On se rappellera la sauvagerie des attaques de Mohamed Merah, à Montauban et à Toulouse, au printemps dernier. A Sarcelles, c’est un engin explosif qui a été jeté dans un commerce, au risque de tuer ceux qui y travaillaient ou y faisaient leurs courses. Et ce matin, l’une des personnes visées par l’opération de police n’a pas hésité à ouvrir le feu, blessant légèrement trois policiers avant d’être abattu par un tir de riposte. L’homme ne tirait pas au hasard mais avec l’intention manifeste de tuer : l’un des policiers a été touché à la tête et dans la région du cœur et ne doit d’être vivant qu’à ses équipements de protection. Près de Paris, un autre drame a été évité de justesse, le suspect appréhendé n’ayant pas eu le temps de faire usage de son  arme.

 

En fait, ces « néo-djihadistes » sont tout simplement aussi violents que les « nouveaux truands » qui, depuis quelques années, défraient la chronique judiciaire, entre autres en France. Rien d’étonnant à cela puisque les uns et les autres sont souvent liés et partagent la sous-culture de « la violence pour la violence » et un rejet viscéral des normes sociales.

 

4)    L’importance du renseignement

 

Il est clair que, en Europe comme en Amérique du Nord, seul un effort massif du renseignement peut endiguer cette nouvelle menace. Cet effort doit continuer à porter sur le cœur de la mouvance djihadiste et ses « franchises », bien entendu (elles restent dangereuses par elles-mêmes et certains « néo-djihadistes » peuvent leur être liés (Mohamed Merah s’était entraîné au Pakistan….).

 

Mais il faut aussi innover. Il est nécessaire d’accentuer le travail de renseignement à l’intérieur des frontières des Etats occidentaux et, particulièrement, de mener des « opérations transversales » réunissant des spécialistes du terrorisme et du salafisme et des experts de la nouvelle délinquance et des phénomènes de bandes urbaines organisées.

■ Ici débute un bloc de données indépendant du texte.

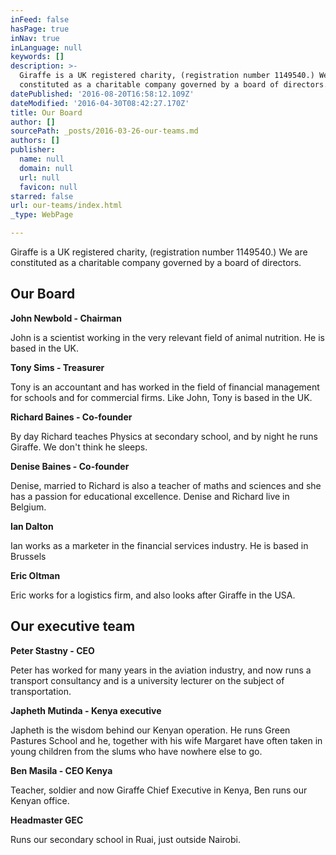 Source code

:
 ```yaml
---
inFeed: false
hasPage: true
inNav: true
inLanguage: null
keywords: []
description: >-
  Giraffe is a UK registered charity, (registration number 1149540.) We are
  constituted as a charitable company governed by a board of directors.
datePublished: '2016-08-20T16:58:12.109Z'
dateModified: '2016-04-30T08:42:27.170Z'
title: Our Board
author: []
sourcePath: _posts/2016-03-26-our-teams.md
authors: []
publisher:
  name: null
  domain: null
  url: null
  favicon: null
starred: false
url: our-teams/index.html
_type: WebPage

---
```

Giraffe is a UK registered charity, (registration number 1149540.) We are constituted as a charitable company governed by a board of directors.

## Our Board

**John Newbold - Chairman**

John is a scientist working in the very relevant field of animal nutrition. He is based in the UK.

**Tony Sims - Treasurer**

Tony is an accountant and has worked in the field of financial management for schools and for commercial firms. Like John, Tony is based in the UK.

**Richard Baines - Co-founder**

By day Richard teaches Physics at secondary school, and by night he runs Giraffe. We don't think he sleeps.

**Denise Baines - Co-founder**

Denise, married to Richard is also a teacher of maths and sciences and she has a passion for educational excellence. Denise and Richard live in Belgium.

**Ian Dalton**

Ian works as a marketer in the financial services industry. He is based in Brussels

**Eric Oltman**

Eric works for a logistics firm, and also looks after Giraffe in the USA. 

## Our executive team

**Peter Stastny - CEO**

Peter has worked for many years in the aviation industry, and now runs a transport consultancy and is a university lecturer on the subject of transportation.

**Japheth Mutinda - Kenya executive**

Japheth is the wisdom behind our Kenyan operation. He runs Green Pastures School and he, together with his wife Margaret have often taken in young children from the slums who have nowhere else to go.

**Ben Masila - CEO Kenya**

Teacher, soldier and now Giraffe Chief Executive in Kenya, Ben runs our Kenyan office.

**Headmaster GEC**

Runs our secondary school in Ruai, just outside Nairobi.
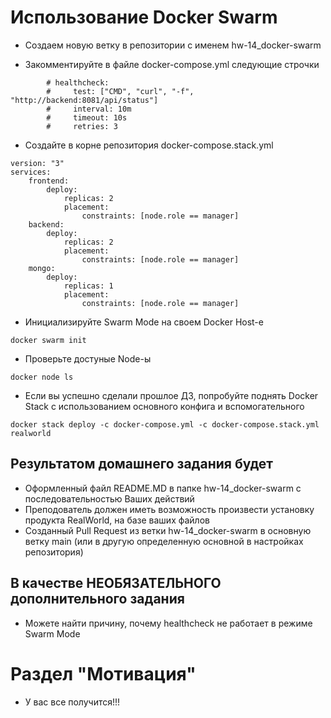 # Использование Docker Swarm

- Создаем новую ветку в репозитории с именем hw-14_docker-swarm

- Закомментируйте в файле docker-compose.yml следующие строчки
```
        # healthcheck:
        #     test: ["CMD", "curl", "-f", "http://backend:8081/api/status"]
        #     interval: 10m
        #     timeout: 10s
        #     retries: 3
```
- Создайте в корне репозитория docker-compose.stack.yml

```
version: "3"
services:
    frontend:
        deploy:
            replicas: 2
            placement:
                constraints: [node.role == manager]
    backend:
        deploy:
            replicas: 2
            placement:
                constraints: [node.role == manager]
    mongo:
        deploy:
            replicas: 1
            placement:
                constraints: [node.role == manager]
```

- Инициализируйте Swarm Mode на своем Docker Host-е
```
docker swarm init
```

- Проверьте достуные Node-ы
```
docker node ls
```

-  Если вы успешно сделали прошлое ДЗ, попробуйте поднять Docker Stack с использованием основного конфига и вспомогательного
```
docker stack deploy -c docker-compose.yml -c docker-compose.stack.yml realworld
```

## Результатом домашнего задания будет

- Оформленный файл README.MD в папке hw-14_docker-swarm с последовательностью Ваших действий
- Преподователь должен иметь возможность произвести установку продукта RealWorld, на базе ваших файлов
- Созданный Pull Request из ветки hw-14_docker-swarm в основную ветку main (или в другую определенную основной в настройках репозитория)

## В качестве НЕОБЯЗАТЕЛЬНОГО дополнительного задания
- Можете найти причину, почему healthcheck не работает в режиме Swarm Mode

#  Раздел "Мотивация"

- У вас все получится!!! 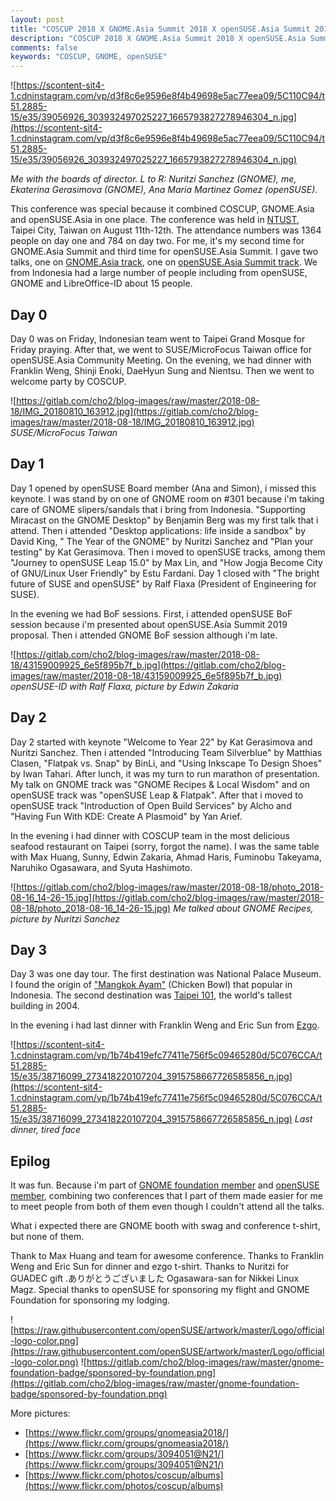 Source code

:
 ```yaml
---
layout: post
title: "COSCUP 2018 X GNOME.Asia Summit 2018 X openSUSE.Asia Summit 2018"
description: "COSCUP 2018 X GNOME.Asia Summit 2018 X openSUSE.Asia Summit 2018"
comments: false
keywords: "COSCUP, GNOME, openSUSE"
---
```


![https://scontent-sit4-1.cdninstagram.com/vp/d3f8c6e9596e8f4b49698e5ac77eea09/5C110C94/t51.2885-15/e35/39056926_303932497025227_1665793827278946304_n.jpg](https://scontent-sit4-1.cdninstagram.com/vp/d3f8c6e9596e8f4b49698e5ac77eea09/5C110C94/t51.2885-15/e35/39056926_303932497025227_1665793827278946304_n.jpg)

*Me with the boards of director. L to R: Nuritzi Sanchez (GNOME), me, Ekaterina Gerasimova (GNOME), Ana Maria Martinez Gomez (openSUSE).*

This conference was special because it combined COSCUP, GNOME.Asia and openSUSE.Asia in one place. The conference was held in [NTUST](http://www-e.ntust.edu.tw/), Taipei City, Taiwan on August 11th-12th. The attendance numbers was 1364 people on day one and 784 on day two. For me, it's my second time for GNOME.Asia Summit and third time for openSUSE.Asia Summit. I gave two talks, one on [GNOME.Asia track](https://www.slideshare.net/cho2marsmellow/gnome-recipes-local-wisdom), one on [openSUSE.Asia Summit track](https://www.slideshare.net/cho2marsmellow/opensuse-leap-flatpak). We from Indonesia had a large number of people including from openSUSE, GNOME and LibreOffice-ID about 15 people.

## Day 0

Day 0 was on Friday, Indonesian team went to Taipei Grand Mosque for Friday praying. After that, we went to SUSE/MicroFocus Taiwan office for openSUSE.Asia Community Meeting. On the evening, we had dinner with  Franklin Weng, Shinji Enoki, DaeHyun Sung and Nientsu. Then we went to welcome party by COSCUP.

![https://gitlab.com/cho2/blog-images/raw/master/2018-08-18/IMG_20180810_163912.jpg](https://gitlab.com/cho2/blog-images/raw/master/2018-08-18/IMG_20180810_163912.jpg)
*SUSE/MicroFocus Taiwan*

## Day 1

Day 1 opened by openSUSE Board member (Ana and Simon), i missed this keynote. I was stand by on one of GNOME room on #301 because i'm taking care of GNOME slipers/sandals that i bring from Indonesia. "Supporting Miracast on the GNOME Desktop" by Benjamin Berg was my first talk that i attend. Then i attended "Desktop applications: life inside a sandbox" by David King, " The Year of the GNOME" by Nuritzi Sanchez and "Plan your testing" by Kat Gerasimova. Then i moved to openSUSE tracks, among them "Journey to openSUSE Leap 15.0" by Max Lin, and "How Jogja Become City of GNU/Linux User Friendly" by Estu Fardani. Day 1 closed with "The bright future of SUSE and openSUSE" by Ralf Flaxa (President of Engineering for SUSE). 

In the evening we had BoF sessions. First, i attended openSUSE BoF session because i'm presented about openSUSE.Asia Summit 2019 proposal. Then i attended GNOME BoF session although i'm late. 

![https://gitlab.com/cho2/blog-images/raw/master/2018-08-18/43159009925_6e5f895b7f_b.jpg](https://gitlab.com/cho2/blog-images/raw/master/2018-08-18/43159009925_6e5f895b7f_b.jpg)
*openSUSE-ID with Ralf Flaxa, picture by Edwin Zakaria*

## Day 2

Day 2 started with keynote "Welcome to Year 22" by Kat Gerasimova and Nuritzi Sanchez. Then i attended "Introducing Team Silverblue" by Matthias Clasen, "Flatpak vs. Snap" by BinLi, and "Using Inkscape To Design Shoes" by Iwan Tahari. After lunch, it was my turn to run marathon of presentation. My talk on GNOME track was "GNOME Recipes & Local Wisdom" and on openSUSE track was "openSUSE Leap & Flatpak". After that i moved to openSUSE track "Introduction of Open Build Services" by Alcho and "Having Fun With KDE: Create A Plasmoid" by Yan Arief. 

In the evening i had dinner with COSCUP team in the most delicious seafood restaurant on Taipei (sorry, forgot the name). I was the same table with Max Huang, Sunny, Edwin Zakaria, Ahmad Haris, Fuminobu Takeyama, Naruhiko Ogasawara, and Syuta Hashimoto.

![https://gitlab.com/cho2/blog-images/raw/master/2018-08-18/photo_2018-08-16_14-26-15.jpg](https://gitlab.com/cho2/blog-images/raw/master/2018-08-18/photo_2018-08-16_14-26-15.jpg)
*Me talked about GNOME Recipes, picture by Nuritzi Sanchez*

## Day 3

Day 3 was one day tour. The first destination was National Palace Museum. I found the origin of ["Mangkok Ayam"](https://www.instagram.com/p/BmZybD_FEFX/) (Chicken Bowl) that popular in Indonesia. The second destination was [Taipei 101](https://en.wikipedia.org/wiki/Taipei_101), the world's tallest building in 2004.  

In the evening i had last dinner with Franklin Weng and Eric Sun from [Ezgo](https://ezgolinux.org/).  

![https://scontent-sit4-1.cdninstagram.com/vp/1b74b419efc77411e756f5c09465280d/5C076CCA/t51.2885-15/e35/38716099_273418220107204_3915758667726585856_n.jpg](https://scontent-sit4-1.cdninstagram.com/vp/1b74b419efc77411e756f5c09465280d/5C076CCA/t51.2885-15/e35/38716099_273418220107204_3915758667726585856_n.jpg)
*Last dinner, tired face*

## Epilog

It was fun. Because i'm part of [GNOME foundation member](https://www.gnome.org/foundation/membership/) and [openSUSE member](https://connect.opensuse.org/pg/groups/111/opensuse-members/), combining two conferences that I part of them made easier for me to meet people from both of them even though I couldn't attend all the talks. 

What i expected there are GNOME booth with swag and conference t-shirt, but none of them.

Thank to Max Huang and team for awesome conference. Thanks to Franklin Weng and Eric Sun for dinner and ezgo t-shirt. Thanks to Nuritzi for GUADEC gift .ありがとうございました Ogasawara-san for Nikkei Linux Magz.
Special thanks to openSUSE for sponsoring my flight and GNOME Foundation for sponsoring my lodging.

![https://raw.githubusercontent.com/openSUSE/artwork/master/Logo/official-logo-color.png](https://raw.githubusercontent.com/openSUSE/artwork/master/Logo/official-logo-color.png) 
![https://gitlab.com/cho2/blog-images/raw/master/gnome-foundation-badge/sponsored-by-foundation.png](https://gitlab.com/cho2/blog-images/raw/master/gnome-foundation-badge/sponsored-by-foundation.png)

More pictures:

* [https://www.flickr.com/groups/gnomeasia2018/](https://www.flickr.com/groups/gnomeasia2018/)
* [https://www.flickr.com/groups/3094051@N21/](https://www.flickr.com/groups/3094051@N21/)
* [https://www.flickr.com/photos/coscup/albums](https://www.flickr.com/photos/coscup/albums)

C’est dans ce milieu, en priorité, que l’on trouvera les individus ayant à la fois la capacité d’agir, l’accès facile aux armes et aux explosifs et un niveau de « rupture » avec la société qui peut facilement les amener à passer à l’acte. Ce passage à l’acte étant souvent le résultat et l’expression ultime du mélange dangereux d’une idéologie sommaire et mal digérée, d’un racisme antisémite ou « anti-blanc » radical  et d’une révolte totale contre une société dans laquelle voyous des «quartiers »,  salafistes et « néo-djihadistes » sont incapables de trouver leur place. Ou ne le souhaitent pas.